### What the task asks
Print all of the data exactly, but drop the pictures.

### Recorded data
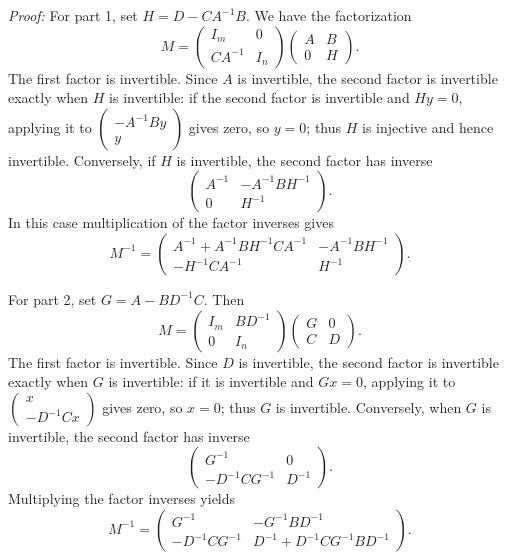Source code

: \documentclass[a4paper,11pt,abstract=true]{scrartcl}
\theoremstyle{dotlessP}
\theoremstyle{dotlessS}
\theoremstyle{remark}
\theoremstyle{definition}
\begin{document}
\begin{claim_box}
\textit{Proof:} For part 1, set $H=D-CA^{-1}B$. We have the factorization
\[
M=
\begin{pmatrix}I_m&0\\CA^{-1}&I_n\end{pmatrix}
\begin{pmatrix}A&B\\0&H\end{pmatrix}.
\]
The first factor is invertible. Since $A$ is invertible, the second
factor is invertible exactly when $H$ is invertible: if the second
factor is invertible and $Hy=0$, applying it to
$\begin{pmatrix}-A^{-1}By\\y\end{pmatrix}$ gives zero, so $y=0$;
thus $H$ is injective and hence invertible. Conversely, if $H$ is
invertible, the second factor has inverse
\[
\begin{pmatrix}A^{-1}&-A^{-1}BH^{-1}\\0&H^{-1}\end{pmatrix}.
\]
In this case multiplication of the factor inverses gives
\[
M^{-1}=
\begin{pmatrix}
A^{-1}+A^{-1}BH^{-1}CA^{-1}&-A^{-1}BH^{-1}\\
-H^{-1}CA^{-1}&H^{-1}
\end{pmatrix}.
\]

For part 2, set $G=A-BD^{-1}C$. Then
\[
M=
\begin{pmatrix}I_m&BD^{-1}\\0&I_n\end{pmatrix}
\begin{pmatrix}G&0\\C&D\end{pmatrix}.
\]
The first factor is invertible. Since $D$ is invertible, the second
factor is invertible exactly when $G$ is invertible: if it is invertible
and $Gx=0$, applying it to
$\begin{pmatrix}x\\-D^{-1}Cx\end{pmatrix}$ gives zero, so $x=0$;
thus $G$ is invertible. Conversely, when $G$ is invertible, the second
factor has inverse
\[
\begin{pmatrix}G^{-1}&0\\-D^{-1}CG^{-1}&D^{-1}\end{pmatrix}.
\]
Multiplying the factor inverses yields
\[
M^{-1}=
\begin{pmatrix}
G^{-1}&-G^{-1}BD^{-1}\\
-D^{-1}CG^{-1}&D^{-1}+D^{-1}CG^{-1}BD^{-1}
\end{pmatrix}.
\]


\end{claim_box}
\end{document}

### Result
Source code

: \documentclass[a4paper,11pt,abstract=true]{scrartcl}
\theoremstyle{dotlessP}
\theoremstyle{dotlessS}
\theoremstyle{remark}
\theoremstyle{definition}
\begin{document}
\begin{claim_box}
\textit{Proof:} For part 1, set $H=D-CA^{-1}B$. We have the factorization
\[
M=
\begin{pmatrix}I_m&0\\CA^{-1}&I_n\end{pmatrix}
\begin{pmatrix}A&B\\0&H\end{pmatrix}.
\]
The first factor is invertible. Since $A$ is invertible, the second
factor is invertible exactly when $H$ is invertible: if the second
factor is invertible and $Hy=0$, applying it to
$\begin{pmatrix}-A^{-1}By\\y\end{pmatrix}$ gives zero, so $y=0$;
thus $H$ is injective and hence invertible. Conversely, if $H$ is
invertible, the second factor has inverse
\[
\begin{pmatrix}A^{-1}&-A^{-1}BH^{-1}\\0&H^{-1}\end{pmatrix}.
\]
In this case multiplication of the factor inverses gives
\[
M^{-1}=
\begin{pmatrix}
A^{-1}+A^{-1}BH^{-1}CA^{-1}&-A^{-1}BH^{-1}\\
-H^{-1}CA^{-1}&H^{-1}
\end{pmatrix}.
\]

For part 2, set $G=A-BD^{-1}C$. Then
\[
M=
\begin{pmatrix}I_m&BD^{-1}\\0&I_n\end{pmatrix}
\begin{pmatrix}G&0\\C&D\end{pmatrix}.
\]
The first factor is invertible. Since $D$ is invertible, the second
factor is invertible exactly when $G$ is invertible: if it is invertible
and $Gx=0$, applying it to
$\begin{pmatrix}x\\-D^{-1}Cx\end{pmatrix}$ gives zero, so $x=0$;
thus $G$ is invertible. Conversely, when $G$ is invertible, the second
factor has inverse
\[
\begin{pmatrix}G^{-1}&0\\-D^{-1}CG^{-1}&D^{-1}\end{pmatrix}.
\]
Multiplying the factor inverses yields
\[
M^{-1}=
\begin{pmatrix}
G^{-1}&-G^{-1}BD^{-1}\\
-D^{-1}CG^{-1}&D^{-1}+D^{-1}CG^{-1}BD^{-1}
\end{pmatrix}.
\]


\end{claim_box}
\end{document}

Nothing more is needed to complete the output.